The Student Darezhan Omirbaev

“Now you’ll see a real movie,” snaps a haughty actress in The Student after a young production assistant spills hot tea on her. She phones her banker husband, two thugs in suits arrive, and a beating is administered. Just another day in post-Communist Kazakhstan’s oligarchy, where, to quote a university lecturer in the film who brightly champions Social Darwinism, “the weak disappear.” As in the 1860s Russia of Crime and Punishment—the source for Darezhan Omirbaev’s concise adaptation—both the country and the film’s student protagonist are in the throes of a moral crisis with deadly consequences.
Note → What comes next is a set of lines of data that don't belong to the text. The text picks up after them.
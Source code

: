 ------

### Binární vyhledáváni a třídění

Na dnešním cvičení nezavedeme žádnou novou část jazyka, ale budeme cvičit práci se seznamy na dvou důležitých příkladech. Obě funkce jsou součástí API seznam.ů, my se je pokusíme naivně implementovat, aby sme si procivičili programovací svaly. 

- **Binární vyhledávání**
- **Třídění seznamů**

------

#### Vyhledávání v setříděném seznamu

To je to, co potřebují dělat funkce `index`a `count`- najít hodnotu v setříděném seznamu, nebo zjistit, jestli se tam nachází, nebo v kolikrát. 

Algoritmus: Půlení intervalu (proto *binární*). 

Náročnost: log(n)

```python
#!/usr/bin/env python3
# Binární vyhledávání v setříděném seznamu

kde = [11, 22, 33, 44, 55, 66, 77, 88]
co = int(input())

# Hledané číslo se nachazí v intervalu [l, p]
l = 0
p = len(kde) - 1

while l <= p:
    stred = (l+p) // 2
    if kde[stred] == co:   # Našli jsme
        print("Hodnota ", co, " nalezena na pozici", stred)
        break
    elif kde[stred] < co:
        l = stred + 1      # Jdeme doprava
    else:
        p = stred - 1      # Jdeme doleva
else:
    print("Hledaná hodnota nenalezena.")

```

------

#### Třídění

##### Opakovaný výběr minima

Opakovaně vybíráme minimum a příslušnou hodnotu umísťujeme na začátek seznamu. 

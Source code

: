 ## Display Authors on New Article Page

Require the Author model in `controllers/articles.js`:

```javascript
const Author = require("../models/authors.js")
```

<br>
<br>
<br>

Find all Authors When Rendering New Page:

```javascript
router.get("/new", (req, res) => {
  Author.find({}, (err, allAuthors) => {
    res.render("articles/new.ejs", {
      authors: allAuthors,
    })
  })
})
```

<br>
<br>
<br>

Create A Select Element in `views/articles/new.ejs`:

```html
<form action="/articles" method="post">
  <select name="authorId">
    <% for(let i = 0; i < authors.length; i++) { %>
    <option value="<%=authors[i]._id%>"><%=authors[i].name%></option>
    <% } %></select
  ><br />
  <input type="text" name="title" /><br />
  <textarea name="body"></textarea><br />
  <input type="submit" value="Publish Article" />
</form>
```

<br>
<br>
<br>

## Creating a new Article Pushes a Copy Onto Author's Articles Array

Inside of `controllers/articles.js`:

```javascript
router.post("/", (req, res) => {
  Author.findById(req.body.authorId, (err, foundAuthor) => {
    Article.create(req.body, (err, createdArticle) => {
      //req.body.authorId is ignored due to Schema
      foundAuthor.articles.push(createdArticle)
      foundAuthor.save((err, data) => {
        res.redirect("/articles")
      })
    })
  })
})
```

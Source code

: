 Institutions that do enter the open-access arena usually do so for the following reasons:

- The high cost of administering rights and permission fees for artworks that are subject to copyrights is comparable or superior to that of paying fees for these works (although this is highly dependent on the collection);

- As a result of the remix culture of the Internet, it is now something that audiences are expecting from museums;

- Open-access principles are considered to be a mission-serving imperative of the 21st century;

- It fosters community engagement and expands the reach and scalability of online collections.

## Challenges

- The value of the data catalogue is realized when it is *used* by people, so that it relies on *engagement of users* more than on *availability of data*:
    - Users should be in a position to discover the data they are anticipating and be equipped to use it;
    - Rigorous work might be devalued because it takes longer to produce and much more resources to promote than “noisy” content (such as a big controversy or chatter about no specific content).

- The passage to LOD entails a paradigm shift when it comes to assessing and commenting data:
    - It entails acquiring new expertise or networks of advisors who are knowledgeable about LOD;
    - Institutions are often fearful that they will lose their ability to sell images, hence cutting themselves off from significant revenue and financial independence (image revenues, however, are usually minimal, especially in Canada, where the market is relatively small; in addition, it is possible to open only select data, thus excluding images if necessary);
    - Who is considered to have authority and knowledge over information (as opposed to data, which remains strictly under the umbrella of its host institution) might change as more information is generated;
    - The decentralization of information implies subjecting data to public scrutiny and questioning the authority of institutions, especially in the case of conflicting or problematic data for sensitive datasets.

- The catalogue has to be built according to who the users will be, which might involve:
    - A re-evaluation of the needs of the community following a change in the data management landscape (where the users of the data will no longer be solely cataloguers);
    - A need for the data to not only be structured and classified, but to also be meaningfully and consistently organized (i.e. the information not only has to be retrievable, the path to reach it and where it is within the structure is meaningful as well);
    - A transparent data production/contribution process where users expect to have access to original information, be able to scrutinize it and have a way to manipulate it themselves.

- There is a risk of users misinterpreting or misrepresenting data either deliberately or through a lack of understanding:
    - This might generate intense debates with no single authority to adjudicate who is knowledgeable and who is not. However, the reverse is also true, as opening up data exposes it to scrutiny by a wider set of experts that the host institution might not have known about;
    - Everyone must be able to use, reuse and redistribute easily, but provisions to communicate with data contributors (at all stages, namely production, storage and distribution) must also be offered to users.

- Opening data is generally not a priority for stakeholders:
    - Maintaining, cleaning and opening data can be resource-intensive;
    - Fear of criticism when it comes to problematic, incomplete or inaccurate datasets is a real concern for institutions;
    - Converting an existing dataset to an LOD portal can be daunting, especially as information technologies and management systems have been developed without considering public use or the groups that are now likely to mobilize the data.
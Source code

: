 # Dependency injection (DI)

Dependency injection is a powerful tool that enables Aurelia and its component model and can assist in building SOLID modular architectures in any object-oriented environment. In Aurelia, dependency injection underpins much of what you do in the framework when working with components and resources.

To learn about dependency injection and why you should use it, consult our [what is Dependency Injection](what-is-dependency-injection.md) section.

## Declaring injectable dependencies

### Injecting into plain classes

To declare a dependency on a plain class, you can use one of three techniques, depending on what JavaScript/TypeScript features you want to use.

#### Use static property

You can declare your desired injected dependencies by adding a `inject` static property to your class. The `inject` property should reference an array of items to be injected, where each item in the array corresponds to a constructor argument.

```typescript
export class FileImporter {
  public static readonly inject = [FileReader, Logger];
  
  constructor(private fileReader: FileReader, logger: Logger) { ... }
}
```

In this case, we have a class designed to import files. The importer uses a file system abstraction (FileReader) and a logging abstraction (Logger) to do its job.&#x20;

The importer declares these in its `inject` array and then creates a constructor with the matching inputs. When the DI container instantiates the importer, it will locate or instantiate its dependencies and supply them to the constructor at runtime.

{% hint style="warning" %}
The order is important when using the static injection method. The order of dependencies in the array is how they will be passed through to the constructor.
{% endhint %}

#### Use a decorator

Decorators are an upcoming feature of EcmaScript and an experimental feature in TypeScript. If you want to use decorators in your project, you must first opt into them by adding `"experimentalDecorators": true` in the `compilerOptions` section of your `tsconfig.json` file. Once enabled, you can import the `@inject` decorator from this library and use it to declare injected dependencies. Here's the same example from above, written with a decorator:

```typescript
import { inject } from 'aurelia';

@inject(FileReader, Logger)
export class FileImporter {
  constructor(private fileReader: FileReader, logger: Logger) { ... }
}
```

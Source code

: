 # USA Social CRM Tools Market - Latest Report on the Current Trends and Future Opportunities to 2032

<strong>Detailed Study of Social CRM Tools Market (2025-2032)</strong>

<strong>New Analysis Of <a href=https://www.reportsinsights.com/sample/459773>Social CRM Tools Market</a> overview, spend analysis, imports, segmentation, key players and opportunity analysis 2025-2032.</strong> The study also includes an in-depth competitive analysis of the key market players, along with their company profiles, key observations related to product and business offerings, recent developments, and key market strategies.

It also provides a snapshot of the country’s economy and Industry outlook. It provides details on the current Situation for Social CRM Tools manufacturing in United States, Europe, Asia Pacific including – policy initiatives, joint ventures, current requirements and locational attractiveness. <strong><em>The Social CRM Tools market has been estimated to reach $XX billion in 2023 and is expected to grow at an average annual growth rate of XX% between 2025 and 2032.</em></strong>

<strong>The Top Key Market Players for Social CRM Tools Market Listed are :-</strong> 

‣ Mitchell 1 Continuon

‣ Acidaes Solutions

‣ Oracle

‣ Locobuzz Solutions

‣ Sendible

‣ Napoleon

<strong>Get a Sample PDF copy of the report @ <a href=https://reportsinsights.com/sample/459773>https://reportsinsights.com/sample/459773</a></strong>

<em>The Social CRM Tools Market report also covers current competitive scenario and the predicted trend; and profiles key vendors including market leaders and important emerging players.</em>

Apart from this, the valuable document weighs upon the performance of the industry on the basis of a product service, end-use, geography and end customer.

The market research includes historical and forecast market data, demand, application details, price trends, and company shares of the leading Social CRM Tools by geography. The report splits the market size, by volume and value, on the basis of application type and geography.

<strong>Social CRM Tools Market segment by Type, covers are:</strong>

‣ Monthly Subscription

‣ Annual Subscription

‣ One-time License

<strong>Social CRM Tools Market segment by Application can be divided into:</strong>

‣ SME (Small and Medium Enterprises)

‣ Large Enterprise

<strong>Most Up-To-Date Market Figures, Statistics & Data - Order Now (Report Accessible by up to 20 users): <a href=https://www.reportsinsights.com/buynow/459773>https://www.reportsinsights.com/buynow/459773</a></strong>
Dostoevsky’s legendary Raskolnikov is here a nameless Almaty student—slight and harmless-looking behind glasses yet possessed of (or by) a Bressonian downcast intensity. Omirbaev, who previously adapted Tolstoy’s Anna Karenina in Chouga (07), pares down the novel’s boldly composed story of tortuous obsession and guilt with the same potent economy he applies to all of his films. The student, faced with a kind of existential dare, kills a convenience-store owner and a passerby; afterward, following a chance encounter, he reaches out to the daughter of a doomed poet. Eventually, after subtle shifts in tone (and more than one dream vision), the possibility of grace—or what one critic calls “the good in evil”—is eloquently brought forth.

Omirbaev’s classical filmmaking is downright bracing; he knows when an eliding cut, a track-in, or a well-turned pause will clinch a scene. That he has yet to see distribution in the United States after two decades and six features is in itself a crime.